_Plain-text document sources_
• • • • • • •

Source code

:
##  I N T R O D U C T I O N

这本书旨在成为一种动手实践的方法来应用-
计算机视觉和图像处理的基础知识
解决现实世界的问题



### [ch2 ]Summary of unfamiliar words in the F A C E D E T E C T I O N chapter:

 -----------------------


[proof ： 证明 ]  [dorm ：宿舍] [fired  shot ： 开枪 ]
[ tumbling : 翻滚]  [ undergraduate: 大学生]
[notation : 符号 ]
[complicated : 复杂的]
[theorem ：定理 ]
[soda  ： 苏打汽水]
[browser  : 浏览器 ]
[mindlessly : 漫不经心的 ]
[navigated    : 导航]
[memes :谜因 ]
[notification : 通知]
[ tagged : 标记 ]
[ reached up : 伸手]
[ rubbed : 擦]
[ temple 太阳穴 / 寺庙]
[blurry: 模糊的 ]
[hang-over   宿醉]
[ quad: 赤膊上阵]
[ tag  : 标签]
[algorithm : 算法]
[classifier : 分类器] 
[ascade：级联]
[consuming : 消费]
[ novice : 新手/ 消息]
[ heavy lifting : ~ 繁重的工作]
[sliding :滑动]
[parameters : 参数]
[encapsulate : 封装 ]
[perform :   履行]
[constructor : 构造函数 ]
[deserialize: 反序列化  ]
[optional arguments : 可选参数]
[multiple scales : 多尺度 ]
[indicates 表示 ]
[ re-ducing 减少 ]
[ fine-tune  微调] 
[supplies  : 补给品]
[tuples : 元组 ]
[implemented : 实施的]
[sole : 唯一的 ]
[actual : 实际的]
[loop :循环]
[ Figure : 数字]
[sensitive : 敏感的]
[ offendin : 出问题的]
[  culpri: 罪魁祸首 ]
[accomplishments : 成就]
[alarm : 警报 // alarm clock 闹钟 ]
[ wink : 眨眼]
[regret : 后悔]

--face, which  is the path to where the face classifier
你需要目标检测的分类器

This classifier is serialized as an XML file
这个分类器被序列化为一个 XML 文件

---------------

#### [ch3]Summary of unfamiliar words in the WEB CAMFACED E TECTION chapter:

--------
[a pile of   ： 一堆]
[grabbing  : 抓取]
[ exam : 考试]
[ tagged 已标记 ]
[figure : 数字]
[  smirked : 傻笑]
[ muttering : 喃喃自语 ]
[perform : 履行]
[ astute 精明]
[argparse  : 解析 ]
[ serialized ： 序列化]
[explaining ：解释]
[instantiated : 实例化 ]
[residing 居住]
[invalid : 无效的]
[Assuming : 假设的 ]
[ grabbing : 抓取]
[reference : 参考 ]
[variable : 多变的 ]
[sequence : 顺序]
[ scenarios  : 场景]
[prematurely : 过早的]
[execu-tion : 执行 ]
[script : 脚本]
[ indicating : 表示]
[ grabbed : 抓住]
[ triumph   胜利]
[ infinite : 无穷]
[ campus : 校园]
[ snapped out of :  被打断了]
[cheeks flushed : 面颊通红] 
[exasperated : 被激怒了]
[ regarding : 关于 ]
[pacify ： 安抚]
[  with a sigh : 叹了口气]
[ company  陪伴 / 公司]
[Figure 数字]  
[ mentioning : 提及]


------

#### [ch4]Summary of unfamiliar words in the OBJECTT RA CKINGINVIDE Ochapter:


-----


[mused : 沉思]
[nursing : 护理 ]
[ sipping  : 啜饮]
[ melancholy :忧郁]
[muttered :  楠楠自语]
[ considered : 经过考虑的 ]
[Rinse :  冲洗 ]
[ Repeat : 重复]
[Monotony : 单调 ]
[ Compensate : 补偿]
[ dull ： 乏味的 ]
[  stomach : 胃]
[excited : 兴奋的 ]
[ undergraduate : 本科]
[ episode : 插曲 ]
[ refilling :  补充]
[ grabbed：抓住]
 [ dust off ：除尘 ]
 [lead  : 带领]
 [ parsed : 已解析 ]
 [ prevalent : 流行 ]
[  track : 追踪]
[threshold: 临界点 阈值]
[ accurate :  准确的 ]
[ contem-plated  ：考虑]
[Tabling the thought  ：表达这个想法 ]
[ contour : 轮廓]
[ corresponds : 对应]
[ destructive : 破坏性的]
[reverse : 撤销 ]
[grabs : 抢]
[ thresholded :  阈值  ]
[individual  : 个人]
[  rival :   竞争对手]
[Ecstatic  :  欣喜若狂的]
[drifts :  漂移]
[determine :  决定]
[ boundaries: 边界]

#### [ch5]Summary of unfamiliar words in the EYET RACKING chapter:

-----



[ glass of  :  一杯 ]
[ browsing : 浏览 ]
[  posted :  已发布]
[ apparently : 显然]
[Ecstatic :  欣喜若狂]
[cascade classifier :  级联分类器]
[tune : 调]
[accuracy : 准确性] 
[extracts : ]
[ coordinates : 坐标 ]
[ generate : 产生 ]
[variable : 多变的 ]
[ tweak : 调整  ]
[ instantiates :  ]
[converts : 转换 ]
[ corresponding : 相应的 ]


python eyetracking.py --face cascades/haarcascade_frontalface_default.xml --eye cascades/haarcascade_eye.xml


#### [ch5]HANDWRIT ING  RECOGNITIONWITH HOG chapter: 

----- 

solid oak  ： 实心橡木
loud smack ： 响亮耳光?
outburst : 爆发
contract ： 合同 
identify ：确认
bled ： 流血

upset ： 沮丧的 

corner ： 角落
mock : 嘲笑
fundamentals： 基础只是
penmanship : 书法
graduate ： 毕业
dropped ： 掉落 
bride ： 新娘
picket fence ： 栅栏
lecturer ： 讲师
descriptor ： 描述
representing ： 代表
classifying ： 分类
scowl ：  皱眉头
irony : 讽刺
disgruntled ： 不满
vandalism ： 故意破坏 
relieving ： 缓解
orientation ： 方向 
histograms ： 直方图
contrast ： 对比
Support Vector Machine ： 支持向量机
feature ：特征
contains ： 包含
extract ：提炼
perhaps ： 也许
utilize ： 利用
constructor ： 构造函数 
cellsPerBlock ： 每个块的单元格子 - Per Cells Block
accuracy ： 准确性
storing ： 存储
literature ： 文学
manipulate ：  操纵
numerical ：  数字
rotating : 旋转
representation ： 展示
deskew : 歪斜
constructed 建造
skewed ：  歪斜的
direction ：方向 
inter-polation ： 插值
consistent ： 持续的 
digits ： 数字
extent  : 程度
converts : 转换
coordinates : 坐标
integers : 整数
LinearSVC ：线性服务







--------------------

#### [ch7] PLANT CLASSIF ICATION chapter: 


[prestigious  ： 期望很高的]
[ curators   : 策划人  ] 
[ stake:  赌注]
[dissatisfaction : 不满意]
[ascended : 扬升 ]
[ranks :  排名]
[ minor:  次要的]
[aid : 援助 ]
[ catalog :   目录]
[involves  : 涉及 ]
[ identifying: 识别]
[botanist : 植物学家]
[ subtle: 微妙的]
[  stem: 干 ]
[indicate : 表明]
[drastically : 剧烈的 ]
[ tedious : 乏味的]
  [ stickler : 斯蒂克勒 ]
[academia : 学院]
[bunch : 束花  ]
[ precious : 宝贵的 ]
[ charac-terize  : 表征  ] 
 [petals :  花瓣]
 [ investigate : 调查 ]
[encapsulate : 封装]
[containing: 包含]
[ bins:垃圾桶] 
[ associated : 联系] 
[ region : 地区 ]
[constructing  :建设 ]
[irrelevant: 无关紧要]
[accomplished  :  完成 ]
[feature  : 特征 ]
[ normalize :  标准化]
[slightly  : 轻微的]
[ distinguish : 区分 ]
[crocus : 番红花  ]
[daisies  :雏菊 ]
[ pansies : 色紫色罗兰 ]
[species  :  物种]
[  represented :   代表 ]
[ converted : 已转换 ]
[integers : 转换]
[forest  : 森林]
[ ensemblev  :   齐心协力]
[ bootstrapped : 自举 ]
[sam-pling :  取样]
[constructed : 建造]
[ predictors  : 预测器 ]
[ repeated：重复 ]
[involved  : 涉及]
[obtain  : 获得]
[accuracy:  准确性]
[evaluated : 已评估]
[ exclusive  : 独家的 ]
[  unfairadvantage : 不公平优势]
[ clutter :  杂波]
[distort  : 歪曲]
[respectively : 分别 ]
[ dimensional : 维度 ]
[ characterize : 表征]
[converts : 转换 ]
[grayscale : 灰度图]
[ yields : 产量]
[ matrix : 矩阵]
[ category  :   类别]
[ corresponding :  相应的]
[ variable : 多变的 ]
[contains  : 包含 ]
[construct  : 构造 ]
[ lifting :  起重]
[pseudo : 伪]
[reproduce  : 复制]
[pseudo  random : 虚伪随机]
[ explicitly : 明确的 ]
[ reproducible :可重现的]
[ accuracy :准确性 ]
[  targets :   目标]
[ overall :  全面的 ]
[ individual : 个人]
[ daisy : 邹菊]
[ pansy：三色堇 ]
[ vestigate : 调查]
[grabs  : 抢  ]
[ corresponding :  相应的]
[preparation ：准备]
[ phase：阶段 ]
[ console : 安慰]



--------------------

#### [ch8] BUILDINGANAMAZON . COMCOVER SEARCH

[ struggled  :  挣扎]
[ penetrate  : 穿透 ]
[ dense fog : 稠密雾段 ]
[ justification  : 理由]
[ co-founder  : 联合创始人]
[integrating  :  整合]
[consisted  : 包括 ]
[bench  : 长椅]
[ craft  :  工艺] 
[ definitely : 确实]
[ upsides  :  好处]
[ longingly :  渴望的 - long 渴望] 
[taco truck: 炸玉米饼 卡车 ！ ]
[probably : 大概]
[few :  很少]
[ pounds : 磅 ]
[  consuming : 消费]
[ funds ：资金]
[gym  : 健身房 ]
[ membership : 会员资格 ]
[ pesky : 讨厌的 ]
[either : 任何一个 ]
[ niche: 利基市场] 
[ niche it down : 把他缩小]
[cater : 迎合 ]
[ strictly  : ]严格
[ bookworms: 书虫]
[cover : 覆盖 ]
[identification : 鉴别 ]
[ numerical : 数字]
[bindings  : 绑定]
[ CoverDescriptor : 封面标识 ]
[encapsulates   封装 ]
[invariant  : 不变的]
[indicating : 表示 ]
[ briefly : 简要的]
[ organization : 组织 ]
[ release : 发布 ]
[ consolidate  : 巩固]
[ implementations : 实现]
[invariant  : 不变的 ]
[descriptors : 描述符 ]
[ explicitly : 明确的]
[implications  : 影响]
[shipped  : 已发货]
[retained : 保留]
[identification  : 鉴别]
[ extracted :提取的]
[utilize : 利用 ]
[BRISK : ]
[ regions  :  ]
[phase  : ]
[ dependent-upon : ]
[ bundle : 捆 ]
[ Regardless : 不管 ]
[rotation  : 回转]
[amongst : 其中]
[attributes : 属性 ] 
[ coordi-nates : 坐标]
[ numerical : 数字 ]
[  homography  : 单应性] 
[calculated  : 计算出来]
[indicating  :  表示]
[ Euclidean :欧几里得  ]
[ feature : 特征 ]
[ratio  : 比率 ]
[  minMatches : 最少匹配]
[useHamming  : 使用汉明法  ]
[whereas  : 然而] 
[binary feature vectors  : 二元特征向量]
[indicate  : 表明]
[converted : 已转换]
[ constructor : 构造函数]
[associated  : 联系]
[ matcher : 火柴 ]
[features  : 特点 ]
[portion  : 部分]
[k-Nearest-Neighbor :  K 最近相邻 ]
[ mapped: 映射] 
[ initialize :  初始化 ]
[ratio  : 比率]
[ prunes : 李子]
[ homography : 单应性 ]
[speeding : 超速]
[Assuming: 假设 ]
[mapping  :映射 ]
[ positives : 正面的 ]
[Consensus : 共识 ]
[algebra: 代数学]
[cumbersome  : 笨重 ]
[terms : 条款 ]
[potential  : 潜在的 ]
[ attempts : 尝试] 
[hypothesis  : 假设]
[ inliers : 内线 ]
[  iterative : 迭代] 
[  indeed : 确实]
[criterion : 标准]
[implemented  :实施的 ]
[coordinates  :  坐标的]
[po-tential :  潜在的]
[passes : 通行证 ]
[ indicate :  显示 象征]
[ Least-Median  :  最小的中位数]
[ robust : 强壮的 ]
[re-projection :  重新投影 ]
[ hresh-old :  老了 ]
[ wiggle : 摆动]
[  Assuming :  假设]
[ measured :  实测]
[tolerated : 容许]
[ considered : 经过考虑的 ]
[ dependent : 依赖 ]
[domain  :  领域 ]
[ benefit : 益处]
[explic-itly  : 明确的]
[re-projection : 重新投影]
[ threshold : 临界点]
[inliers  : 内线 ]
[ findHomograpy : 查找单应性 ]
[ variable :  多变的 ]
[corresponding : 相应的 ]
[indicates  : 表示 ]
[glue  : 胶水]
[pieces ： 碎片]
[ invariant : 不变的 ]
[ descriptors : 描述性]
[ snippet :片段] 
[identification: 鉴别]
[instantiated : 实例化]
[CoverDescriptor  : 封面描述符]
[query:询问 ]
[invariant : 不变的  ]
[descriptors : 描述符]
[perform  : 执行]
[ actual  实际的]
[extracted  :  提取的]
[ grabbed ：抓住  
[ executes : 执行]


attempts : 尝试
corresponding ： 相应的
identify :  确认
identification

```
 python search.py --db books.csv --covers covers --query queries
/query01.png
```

• • • • • • •

_Requirement_
Only one stretch of the data above is needed. Restate it word for word, from the line containing "[sequence : 顺序]" through the line containing "[pacify ： 安抚]", both ends included.

_Answer_
[sequence : 顺序]
[ scenarios  : 场景]
[prematurely : 过早的]
[execu-tion : 执行 ]
[script : 脚本]
[ indicating : 表示]
[ grabbed : 抓住]
[ triumph   胜利]
[ infinite : 无穷]
[ campus : 校园]
[ snapped out of :  被打断了]
[cheeks flushed : 面颊通红] 
[exasperated : 被激怒了]
[ regarding : 关于 ]
[pacify ： 安抚]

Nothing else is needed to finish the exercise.